Brokers risk falling foul of regulatory issues if they fail to consider wills and the lasting power of attorney when recommending later life loans, warns Key.
Almost a third, or 30%, of over-55s do not have wills and 77% do not have a lasting power of attorney in place putting them and their adviser at risk if they take out a later life lending product, according to Canada Life surveys.
Equity release firm Key says: “This is especially pertinent if that product is a lifetime mortgage and particularly if there is a drawdown facility in place which may be relied upon for income and, or meeting costs such as the provision of care in the home.”

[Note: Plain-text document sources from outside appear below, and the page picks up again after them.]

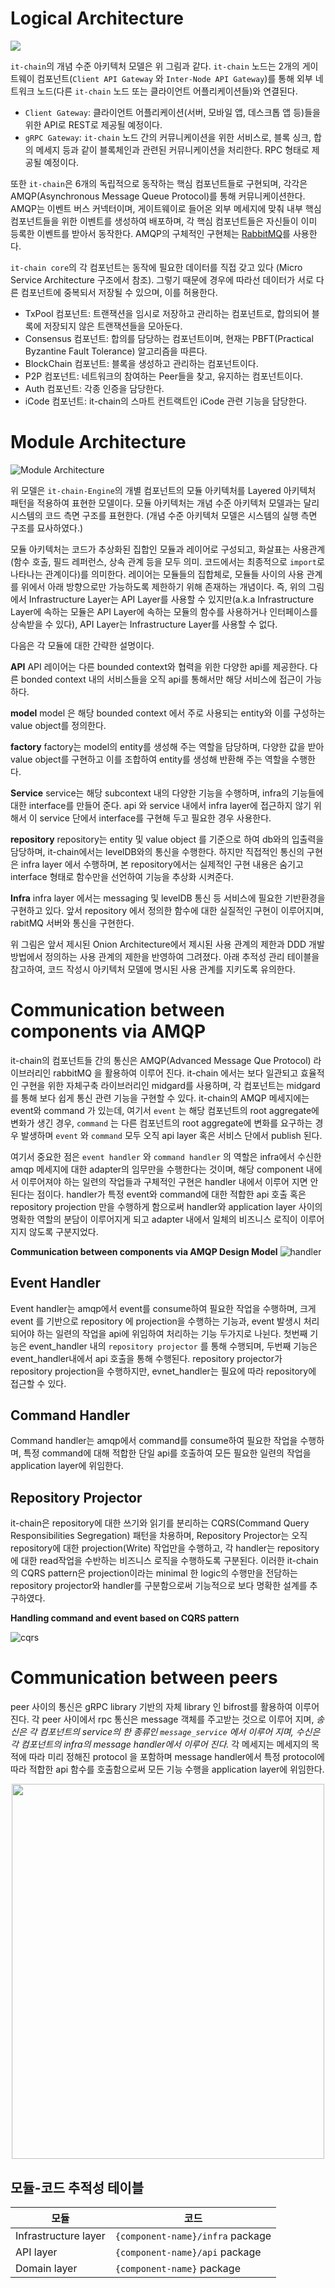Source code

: # Logical Architecture

![](../images/it-chain-logical-view-architecture-r5.png)

`it-chain`의 개념 수준 아키텍처 모델은 위 그림과 같다. `it-chain` 노드는 2개의 게이트웨이 컴포넌트(`Client API Gateway` 와 `Inter-Node API Gateway`)를 통해 외부 네트워크 노드(다른 `it-chain` 노드 또는 클라이언트 어플리케이션들)와 연결된다.

* `Client Gateway`: 클라이언트 어플리케이션(서버, 모바일 앱, 데스크톱 앱 등)들을 위한 API로 REST로 제공될 예정이다.
* `gRPC Gateway`: `it-chain` 노드 간의 커뮤니케이션을 위한 서비스로, 블록 싱크, 합의 메세지 등과 같이 블록체인과 관련된 커뮤니케이션을 처리한다. RPC 형태로 제공될 예정이다.

또한 `it-chain`은 6개의 독립적으로 동작하는 핵심 컴포넌트들로 구현되며, 각각은 AMQP(Asynchronous Message Queue Protocol)를 통해 커뮤니케이션한다. AMQP는 이벤트 버스 커넥터이며, 게이트웨이로 들어온 외부 메세지에 맞춰 내부 핵심 컴포넌트들을 위한 이벤트를 생성하여 배포하며, 각 핵심 컴포넌트들은 자신들이 이미 등록한 이벤트를 받아서 동작한다. AMQP의 구체적인 구현체는 [RabbitMQ](https://www.rabbitmq.com)를 사용한다.

`it-chain core`의 각 컴포넌트는 동작에 필요한 데이터를 직접 갖고 있다 (Micro Service Architecture 구조에서 참조). 그렇기 때문에 경우에 따라선 데이터가 서로 다른 컴포넌트에 중복되서 저장될 수 있으며, 이를 허용한다.

* TxPool 컴포넌트: 트랜잭션을 임시로 저장하고 관리하는 컴포넌트로, 합의되어 블록에 저장되지 않은 트랜잭션들을 모아둔다.
* Consensus 컴포넌트: 합의를 담당하는 컴포넌트이며, 현재는 PBFT(Practical Byzantine Fault Tolerance) 알고리즘을 따른다.
* BlockChain 컴포넌트: 블록을 생성하고 관리하는 컴포넌트이다.
* P2P 컴포넌트: 네트워크의 참여하는 Peer들을 찾고, 유지하는 컴포넌트이다.
* Auth 컴포넌트: 각종 인증을 담당한다.
* iCode 컴포넌트: it-chain의 스마트 컨트랙트인 iCode 관련 기능을 담당한다.


# Module Architecture

![Module Architecture](../images/it-chain-module-view-architecture-r1.png)

위 모델은 `it-chain-Engine`의 개별 컴포넌트의 모듈 아키텍처를 Layered 아키텍처 패턴을 적용하여 표현한 모델이다. 모듈 아키텍처는 개념 수준 아키텍처 모델과는 달리 시스템의 코드 측면 구조를 표현한다. (개념 수준 아키텍처 모델은 시스템의 실행 측면 구조를 묘사하였다.)

모듈 아키텍처는 코드가 추상화된 집합인 모듈과 레이어로 구성되고, 화살표는 사용관계(함수 호출, 필드 레퍼런스, 상속 관계 등을 모두 의미. 코드에서는 최종적으로 `import`로 나타나는 관계이다)를 의미한다. 레이어는 모듈들의 집합체로, 모듈들 사이의 사용 관계를 위에서 아래 방향으로만 가능하도록 제한하기 위해 존재하는 개념이다. 즉, 위의 그림에서 Infrastructure Layer는 API Layer를 사용할 수 있지만(a.k.a Infrastructure Layer에 속하는 모듈은 API Layer에 속하는 모듈의 함수를 사용하거나 인터페이스를 상속받을 수 있다), API Layer는 Infrastructure Layer를 사용할 수 없다.

다음은 각 모듈에 대한 간략한 설명이다.

**API**
API 레이어는 다른 bounded context와 협력을 위한 다양한 api를 제공한다.
다른 bonded context 내의 서비스들을 오직 api를 통해서만 해당 서비스에 접근이 가능하다.

**model**
model 은 해당 bounded context 에서 주로 사용되는 entity와 이를 구성하는 value object를 정의한다.

**factory**
factory는 model의 entity를 생성해 주는 역할을 담당하며, 다양한 값을 받아 value object를 구현하고 이를 조합하여 entity를 생성해 반환해 주는 역할을 수행한다.

**Service**
service는 해당 subcontext 내의 다양한 기능을 수행하며, infra의 기능들에 대한 interface를 만들어 준다.
api 와 service 내에서 infra layer에 접근하지 않기 위해서 이 service 단에서 interface를 구현해 두고 필요한 경우 사용한다.

**repository**
repository는 entity 및 value object 를 기준으로 하여 db와의 입출력을 담당하며, it-chain에서는 levelDB와의 통신을 수행한다.
하지만 직접적인 통신의 구현은 infra layer 에서 수행하며, 본 repository에서는 실제적인 구현 내용은 숨기고 interface 형태로 함수만을 선언하여 기능을 추상화 시켜준다.

**Infra**
infra layer 에서는 messaging 및 levelDB 통신 등 서비스에 필요한 기반환경을 구현하고 있다.
앞서 repository 에서 정의한 함수에 대한 실질적인 구현이 이루어지며, rabitMQ 서버와 통신을 구현한다.

위 그림은 앞서 제시된 Onion Architecture에서 제시된 사용 관계의 제한과 DDD 개발방법에서 정의하는 사용 관계의 제한을 반영하여 그려졌다. 아래 추적성 관리 테이블을 참고하여, 코드 작성시 아키텍처 모델에 명시된 사용 관계를 지키도록 유의한다.



# Communication between components via AMQP
it-chain의 컴포넌트들 간의 통신은 AMQP(Advanced Message Que Protocol) 라이브러리인 rabbitMQ 을 활용하여 이루어 진다. it-chain 에서는 보다 일관되고 효율적인 구현을 위한 자체구축 라이브러리인 midgard를 사용하며, 각 컴포넌트는 midgard를 통해 보다 쉽게 통신 관련 기능을 구현할 수 있다. it-chain의 AMQP 메세지에는 event와 command 가 있는데, 여기서 `event` 는 해당 컴포넌트의 root aggregate에 변화가 생긴 경우, `command` 는 다른 컴포넌트의 root aggregate에 변화를 요구하는 경우 발생하며 `event` 와 `command` 모두 오직  api layer 혹은 서비스 단에서 publish 된다.

여기서 중요한 점은 `event handler` 와 `command handler` 의 역할은 infra에서 수신한 amqp 메세지에 대한 adapter의 임무만을 수행한다는 것이며, 해당 component 내에서 이루어져야 하는 일련의 작업들과 구체적인 구현은 handler 내에서 이루어 지면 안된다는 점이다. handler가 특정 event와 command에 대한 적합한 api 호출 혹은 repository projection 만을 수행하게 함으로써 handler와 application layer 사이의 명확한 역할의 분담이 이루어지게 되고 adapter 내에서 일체의 비즈니스 로직이 이루어 지지 않도록 구분지었다.

**Communication between components via AMQP Design Model**
![handler](../images/handler.png)

## Event Handler
Event handler는 amqp에서 event를 consume하여 필요한 작업을 수행하며, 크게 event 를 기반으로 repository 에 projection을 수행하는 기능과, event 발생시 처리되어야 하는 일련의 작업을 api에 위임하여 처리하는 기능 두가지로 나뉜다. 첫번째 기능은 event_handler 내의 `repository projector` 를 통해 수행되며, 두번째 기능은 event_handler내에서 api 호출을 통해 수행된다. repository projector가 repository projection을 수행하지만, evnet_handler는 필요에 따라 repository에 접근할 수 있다.

## Command Handler
Command handler는 amqp에서 command를 consume하여 필요한 작업을 수행하며, 특정 command에 대해 적합한 단일 api를 호출하여 모든 필요한 일련의 작업을 application layer에 위임한다.

## Repository Projector
it-chain은 repository에 대한 쓰기와 읽기를 분리하는 CQRS(Command Query Responsibilities Segregation) 패턴을 차용하며, Repository Projector는 오직 repository에 대한 projection(Write) 작업만을 수행하고, 각 handler는 repository에 대한 read작업을 수반하는 비즈니스 로직을 수행하도록 구분된다. 이러한 it-chain의 CQRS pattern은 projection이라는 minimal 한 logic의 수행만을 전담하는 repository projector와 handler를 구분함으로써 기능적으로 보다 명확한 설계를 추구하였다.

**Handling command and event based on CQRS pattern**

![cqrs](../images/cqrs.png)


# Communication between peers
peer 사이의 통신은 gRPC library 기반의 자체 library 인 bifrost를 활용하여 이루어 진다. 각 peer 사이에서 rpc 통신은 message 객체를 주고받는 것으로 이루어 지며, _송신은 각 컴포넌트의 service의 한 종류인 `message_service` 에서 이루어 지며, 수신은 각 컴포넌트의 infra의 message handler에서 이루어 진다._ 각 메세지는 메세지의 목적에 따라 미리 정해진 protocol 을 포함하며 message handler에서 특정 protocol에 따라 적합한 api 함수를 호출함으로써 모든 기능 수행을 application layer에 위임한다.

<p align="center"><img src="../images/communication-between-peers.png" width="500px" height="600px"></p>



## 모듈-코드 추적성 테이블
모듈 | 코드
-----|-----
Infrastructure layer | `{component-name}/infra` package
API layer | `{component-name}/api` package
Domain layer | `{component-name}` package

“Customers without lasting powers of attorney risk leaving families facing a lengthy and expensive court of protection action to have control over their finances.”
The company points out that the estates of customers without a will “are decided by intestacy laws and they will not be able to decide who benefits from their estate including their property against which a later life mortgage product may be secured.
“Having a will also speeds up the process and reduces costs.”
Key director of estate planning Andrew Parkinson says: “Should a customer lose mental capacity, no one, including family, can make financial decisions about the mortgage or property without an LPA.
“Without a will, an estate will be tied up in a legal process.
“Having one in place helps families manage all financial affairs smoothly and cuts unnecessary costs.
Parkinson adds: “Modern families are often blended. A will ensures children from previous relationships are protected as are vulnerable dependents and anyone else that customers specifically want to benefit.
“We see estate planning as an essential part of later life financial planning — one that complements financial advice and helps clients achieve lasting peace of mind and advisers to meet Consumer Duty obligations while offering holistic support that reduces the risk of future disputes and safeguards family wealth and peace of mind.”